The smaller student body at Oxford College is close-knit and the hype that there are many student leadership opportunities (TA openings, lab assistants, research assistants, student government, many student led clubs) as well is very true.
Class sizes are very small at Oxford College, even for heavily subscribed intro science classes like chemistry, calculus, biology and physics, which do not generally go over 25 students per section. Professors there are expected to teach and your lecturer will also be in charge of the lab associated with the lecture. I seriously doubt any of this is true for Georgia Tech.
In intro biology, there is a heavy emphasis on inquiry based learning, which means a semester long lab based research project and several smaller lab based projects together with lab reports and oral presentations.

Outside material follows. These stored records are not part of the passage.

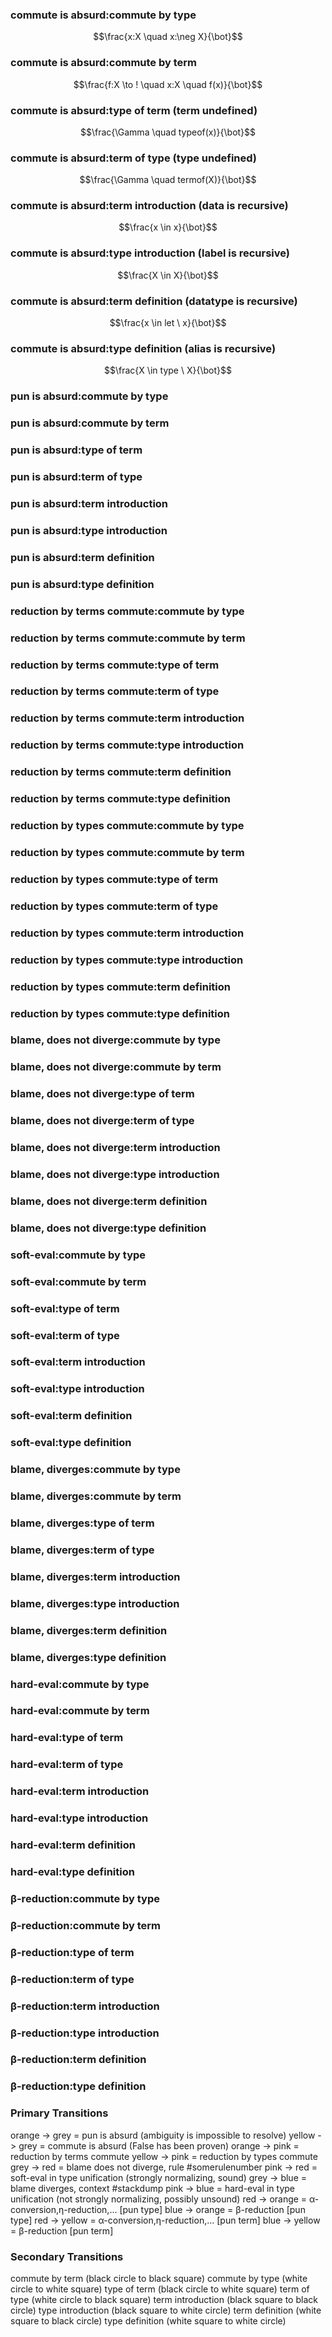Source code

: ### commute is absurd:commute by type
$$\frac{x:X \quad x:\neg X}{\bot}$$

### commute is absurd:commute by term
$$\frac{f:X \to ! \quad x:X \quad f(x)}{\bot}$$

### commute is absurd:type of term (term undefined)
$$\frac{\Gamma \quad typeof(x)}{\bot}$$

### commute is absurd:term of type (type undefined)
$$\frac{\Gamma \quad termof(X)}{\bot}$$

### commute is absurd:term introduction (data is recursive)
$$\frac{x \in x}{\bot}$$

### commute is absurd:type introduction (label is recursive)
$$\frac{X \in X}{\bot}$$

### commute is absurd:term definition (datatype is recursive)
$$\frac{x \in let \ x}{\bot}$$

### commute is absurd:type definition (alias is recursive)
$$\frac{X \in type \ X}{\bot}$$

### pun is absurd:commute by type
### pun is absurd:commute by term
### pun is absurd:type of term
### pun is absurd:term of type
### pun is absurd:term introduction
### pun is absurd:type introduction
### pun is absurd:term definition
### pun is absurd:type definition

### reduction by terms commute:commute by type
### reduction by terms commute:commute by term
### reduction by terms commute:type of term
### reduction by terms commute:term of type
### reduction by terms commute:term introduction
### reduction by terms commute:type introduction
### reduction by terms commute:term definition
### reduction by terms commute:type definition

### reduction by types commute:commute by type
### reduction by types commute:commute by term
### reduction by types commute:type of term
### reduction by types commute:term of type
### reduction by types commute:term introduction
### reduction by types commute:type introduction
### reduction by types commute:term definition
### reduction by types commute:type definition

### blame, does not diverge:commute by type
### blame, does not diverge:commute by term
### blame, does not diverge:type of term
### blame, does not diverge:term of type
### blame, does not diverge:term introduction
### blame, does not diverge:type introduction
### blame, does not diverge:term definition
### blame, does not diverge:type definition

### soft-eval:commute by type
### soft-eval:commute by term
### soft-eval:type of term
### soft-eval:term of type
### soft-eval:term introduction
### soft-eval:type introduction
### soft-eval:term definition
### soft-eval:type definition

### blame, diverges:commute by type
### blame, diverges:commute by term
### blame, diverges:type of term
### blame, diverges:term of type
### blame, diverges:term introduction
### blame, diverges:type introduction
### blame, diverges:term definition
### blame, diverges:type definition

### hard-eval:commute by type
### hard-eval:commute by term
### hard-eval:type of term
### hard-eval:term of type
### hard-eval:term introduction
### hard-eval:type introduction
### hard-eval:term definition
### hard-eval:type definition

### β-reduction:commute by type
### β-reduction:commute by term
### β-reduction:type of term
### β-reduction:term of type
### β-reduction:term introduction
### β-reduction:type introduction
### β-reduction:term definition
### β-reduction:type definition

### Primary Transitions
orange -> grey = pun is absurd (ambiguity is impossible to resolve)
yellow -> grey = commute is absurd (False has been proven)
orange -> pink = reduction by terms commute
yellow -> pink = reduction by types commute
grey -> red = blame does not diverge, rule #somerulenumber
pink -> red = soft-eval in type unification (strongly normalizing, sound)
grey -> blue = blame diverges, context #stackdump
pink -> blue = hard-eval in type unification (not strongly normalizing, possibly unsound)
red -> orange = α-conversion,η-reduction,... [pun type]
blue -> orange = β-reduction [pun type]
red -> yellow = α-conversion,η-reduction,... [pun term]
blue -> yellow = β-reduction [pun term]

### Secondary Transitions

commute by term (black circle to black square)
commute by type (white circle to white square)
type of term (black circle to white square)
term of type (white circle to black square)
term introduction (black square to black circle)
type introduction (black square to white circle)
term definition (white square to black circle)
type definition (white square to white circle)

When I took intro chemistry, it was taught as a traditional general chemistry course. Since then, it’s been changed, as @bernie12 said, to be like Emory College’s where concepts traditionally associated with organic chemistry and biochemistry are introduced earlier into the first two semesters of “general” chemistry. The chemistry instructors at Oxford vary in difficulty and, when I was there, there was an INQ section (essentially an honors section) where students, taught by Dr. Powell, worked on medicine related organic synthesis as part of their lab projects.
Dr. Seitaridou who teaches Physics 151/152 (the calculus based physics section that chemistry and physics majors should take) is better than her counterparts on the Emory College campus as a teacher and is in fact regarded as one of the best natural science instructors at Oxford and probably Emory too. She is also very challenging.
As a premed, you will also like the liberal arts emphasis at Oxford, which is delivered in its Inquiry based (INQ) classes. 25% of your MCAT grade will be based on a reading comprehension section that tests your ability to decipher non-science texts. At Oxford, you get to take small (usually smaller than 15 students) humanities courses that emphasis writing and critiquing humanities texts.
Oxford and Emory both have strong, well taught psychology departments as well, which should help you with the psychology/social science section of the MCAT, which is also 25% of your score.